Everything from the line with "Warning: number of" to the end of the data is to be retyped exactly, and nothing else.

== Records shown ==
* * * *
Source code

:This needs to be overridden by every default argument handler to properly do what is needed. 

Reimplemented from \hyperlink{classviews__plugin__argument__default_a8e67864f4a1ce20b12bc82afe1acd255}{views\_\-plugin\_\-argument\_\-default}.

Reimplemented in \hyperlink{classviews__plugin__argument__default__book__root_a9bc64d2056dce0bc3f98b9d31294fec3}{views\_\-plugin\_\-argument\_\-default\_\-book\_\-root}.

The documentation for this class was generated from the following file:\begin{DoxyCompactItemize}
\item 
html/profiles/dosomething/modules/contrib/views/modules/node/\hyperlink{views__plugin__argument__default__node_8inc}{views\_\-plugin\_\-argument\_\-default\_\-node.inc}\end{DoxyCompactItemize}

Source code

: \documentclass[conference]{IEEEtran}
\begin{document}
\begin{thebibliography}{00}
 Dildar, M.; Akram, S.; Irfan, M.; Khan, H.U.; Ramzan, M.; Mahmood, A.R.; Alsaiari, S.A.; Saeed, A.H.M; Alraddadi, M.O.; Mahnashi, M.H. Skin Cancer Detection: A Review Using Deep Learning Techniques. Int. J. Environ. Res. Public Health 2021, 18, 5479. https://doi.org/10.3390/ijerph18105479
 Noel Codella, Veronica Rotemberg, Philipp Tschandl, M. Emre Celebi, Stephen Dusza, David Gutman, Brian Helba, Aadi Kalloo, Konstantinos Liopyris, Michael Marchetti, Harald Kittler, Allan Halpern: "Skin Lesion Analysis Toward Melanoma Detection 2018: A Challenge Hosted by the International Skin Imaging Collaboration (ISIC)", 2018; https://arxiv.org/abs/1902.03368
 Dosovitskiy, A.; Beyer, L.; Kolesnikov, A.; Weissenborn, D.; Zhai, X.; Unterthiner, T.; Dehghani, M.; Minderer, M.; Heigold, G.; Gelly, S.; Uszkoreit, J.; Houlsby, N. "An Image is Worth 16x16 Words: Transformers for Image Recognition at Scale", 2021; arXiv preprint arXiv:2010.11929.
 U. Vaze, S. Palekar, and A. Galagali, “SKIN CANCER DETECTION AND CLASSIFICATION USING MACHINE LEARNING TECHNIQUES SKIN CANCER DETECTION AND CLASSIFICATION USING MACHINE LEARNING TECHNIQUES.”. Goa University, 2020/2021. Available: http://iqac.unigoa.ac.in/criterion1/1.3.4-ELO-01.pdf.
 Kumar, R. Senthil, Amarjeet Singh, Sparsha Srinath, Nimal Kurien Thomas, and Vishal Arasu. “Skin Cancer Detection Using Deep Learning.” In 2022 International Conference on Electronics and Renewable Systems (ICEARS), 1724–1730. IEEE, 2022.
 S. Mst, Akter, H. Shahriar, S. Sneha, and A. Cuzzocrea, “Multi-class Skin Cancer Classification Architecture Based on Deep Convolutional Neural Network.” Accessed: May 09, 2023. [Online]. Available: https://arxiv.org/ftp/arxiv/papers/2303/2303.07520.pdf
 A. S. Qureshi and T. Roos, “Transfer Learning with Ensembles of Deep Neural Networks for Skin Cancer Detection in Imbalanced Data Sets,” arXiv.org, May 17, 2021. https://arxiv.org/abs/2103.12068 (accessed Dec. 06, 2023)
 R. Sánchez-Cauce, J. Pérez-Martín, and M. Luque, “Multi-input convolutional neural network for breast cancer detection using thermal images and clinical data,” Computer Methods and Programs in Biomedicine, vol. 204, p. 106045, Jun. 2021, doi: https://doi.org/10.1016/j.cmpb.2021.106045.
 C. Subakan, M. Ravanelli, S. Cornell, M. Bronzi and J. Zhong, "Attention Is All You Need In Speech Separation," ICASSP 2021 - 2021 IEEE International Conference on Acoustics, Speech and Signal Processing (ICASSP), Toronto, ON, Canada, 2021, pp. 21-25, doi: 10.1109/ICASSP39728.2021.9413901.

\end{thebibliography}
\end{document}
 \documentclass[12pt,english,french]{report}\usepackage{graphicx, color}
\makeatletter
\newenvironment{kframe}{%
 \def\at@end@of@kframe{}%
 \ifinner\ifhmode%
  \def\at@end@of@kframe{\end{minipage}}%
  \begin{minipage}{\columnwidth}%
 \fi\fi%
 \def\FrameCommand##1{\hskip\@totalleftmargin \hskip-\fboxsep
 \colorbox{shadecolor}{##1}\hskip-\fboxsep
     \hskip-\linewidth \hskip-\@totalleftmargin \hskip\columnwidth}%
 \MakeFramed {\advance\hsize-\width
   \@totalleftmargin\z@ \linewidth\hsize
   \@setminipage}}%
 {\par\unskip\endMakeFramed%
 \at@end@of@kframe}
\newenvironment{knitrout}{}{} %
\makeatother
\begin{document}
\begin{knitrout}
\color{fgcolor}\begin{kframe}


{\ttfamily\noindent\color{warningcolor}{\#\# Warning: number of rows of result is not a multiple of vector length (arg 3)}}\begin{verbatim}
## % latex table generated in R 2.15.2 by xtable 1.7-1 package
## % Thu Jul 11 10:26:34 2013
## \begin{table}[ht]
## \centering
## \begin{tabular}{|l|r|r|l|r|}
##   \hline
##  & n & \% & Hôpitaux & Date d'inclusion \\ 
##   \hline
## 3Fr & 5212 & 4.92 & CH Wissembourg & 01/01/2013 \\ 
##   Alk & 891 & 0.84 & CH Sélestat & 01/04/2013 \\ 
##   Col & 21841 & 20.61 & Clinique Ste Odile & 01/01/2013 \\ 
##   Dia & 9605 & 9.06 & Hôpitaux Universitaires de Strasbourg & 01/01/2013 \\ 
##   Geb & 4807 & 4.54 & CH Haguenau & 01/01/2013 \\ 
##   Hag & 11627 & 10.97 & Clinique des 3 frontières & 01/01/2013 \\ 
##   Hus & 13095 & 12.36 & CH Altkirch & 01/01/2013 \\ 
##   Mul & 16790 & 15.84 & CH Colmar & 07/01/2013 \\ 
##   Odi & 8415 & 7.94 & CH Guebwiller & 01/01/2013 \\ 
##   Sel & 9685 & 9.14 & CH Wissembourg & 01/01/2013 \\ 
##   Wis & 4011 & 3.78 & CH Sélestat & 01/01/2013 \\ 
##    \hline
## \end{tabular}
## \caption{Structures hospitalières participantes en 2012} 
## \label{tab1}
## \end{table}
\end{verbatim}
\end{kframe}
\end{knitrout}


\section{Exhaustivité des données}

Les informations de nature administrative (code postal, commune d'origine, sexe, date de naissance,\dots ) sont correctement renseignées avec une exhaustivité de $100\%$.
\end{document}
* * * *
== Result for this task ==
{\ttfamily\noindent\color{warningcolor}{\#\# Warning: number of rows of result is not a multiple of vector length (arg 3)}}\begin{verbatim}
## % latex table generated in R 2.15.2 by xtable 1.7-1 package
## % Thu Jul 11 10:26:34 2013
## \begin{table}[ht]
## \centering
## \begin{tabular}{|l|r|r|l|r|}
##   \hline
##  & n & \% & Hôpitaux & Date d'inclusion \\ 
##   \hline
## 3Fr & 5212 & 4.92 & CH Wissembourg & 01/01/2013 \\ 
##   Alk & 891 & 0.84 & CH Sélestat & 01/04/2013 \\ 
##   Col & 21841 & 20.61 & Clinique Ste Odile & 01/01/2013 \\ 
##   Dia & 9605 & 9.06 & Hôpitaux Universitaires de Strasbourg & 01/01/2013 \\ 
##   Geb & 4807 & 4.54 & CH Haguenau & 01/01/2013 \\ 
##   Hag & 11627 & 10.97 & Clinique des 3 frontières & 01/01/2013 \\ 
##   Hus & 13095 & 12.36 & CH Altkirch & 01/01/2013 \\ 
##   Mul & 16790 & 15.84 & CH Colmar & 07/01/2013 \\ 
##   Odi & 8415 & 7.94 & CH Guebwiller & 01/01/2013 \\ 
##   Sel & 9685 & 9.14 & CH Wissembourg & 01/01/2013 \\ 
##   Wis & 4011 & 3.78 & CH Sélestat & 01/01/2013 \\ 
##    \hline
## \end{tabular}
## \caption{Structures hospitalières participantes en 2012} 
## \label{tab1}
## \end{table}
\end{verbatim}
\end{kframe}
\end{knitrout}


\section{Exhaustivité des données}

Les informations de nature administrative (code postal, commune d'origine, sexe, date de naissance,\dots ) sont correctement renseignées avec une exhaustivité de $100\%$.
\end{document}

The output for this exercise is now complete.